Comment les travailleurs peuvent façonner ces processus de restructuration complexes de l'industrie automobile européenne est décisif pour rendre cette transition équitable, ainsi que pour atteindre une mobilité zéro carbone. Malgré sa demande en main-d'œuvre moindre, l'électrification représente une menace moindre pour l'emploi dans l'UE ; ce qui importe le plus, c'est la capacité (et dans quelle mesure) des fabricants européens à suivre les besoins de mobilité propre. Il s'agit de redéfinir la compétitivité d'un secteur industriel clé dans la nouvelle ère de l'électromobilité sous la pression géopolitique de l'Est comme de l'Ouest.
Dans un environnement géopolitique turbulent et difficile, la protection du marché n'est nécessaire et utile que si elle est utilisée pour favoriser l'innovation et la rattrapage technologique. Continuer à bâtir des voitures toujours plus grosses, lourdes et coûteuses (même souvent sous couverture hybride ou hybride rechargeable) serait un échec massif. Abandonner des engagements législatifs déjà contraignants, comme l'interdiction des voitures à moteur à combustion en 2035, n'est pas seulement mauvais pour le climat, mais met aussi en péril l'avenir à moyen et long terme des emplois européens dans l'automobile.

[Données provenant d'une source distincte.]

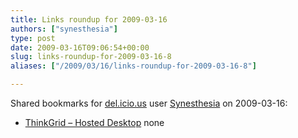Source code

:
 ```yaml
---
title: Links roundup for 2009-03-16
authors: ["synesthesia"]
type: post
date: 2009-03-16T09:06:54+00:00
slug: links-roundup-for-2009-03-16-8 
aliases: ["/2009/03/16/links-roundup-for-2009-03-16-8"]

---
```

Shared bookmarks for [del.icio.us][1] user [Synesthesia][2] on 2009-03-16:

  * [ThinkGrid &#8211; Hosted Desktop][3] 
    none</li> </ul>

 [1]: https://del.icio.us/
 [2]: https://del.icio.us/synesthesia
 [3]: https://www.thinkgrid.co.uk/landing/hostdedesktops.html?gclid=CJPIy4X3ppkCFQ6wQwodVzJPpg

La politique doit également pousser vers une transformation plus globale des systèmes de mobilité. L'ensemble du système de subventions nationales pour la production et la vente de VEB doit être repensé pour soutenir des VE plus abordables et des services d'électromobilité, avec une priorité claire pour les groupes sociaux les plus dépendants des voitures et, récemment, les plus exclus du parc automobile.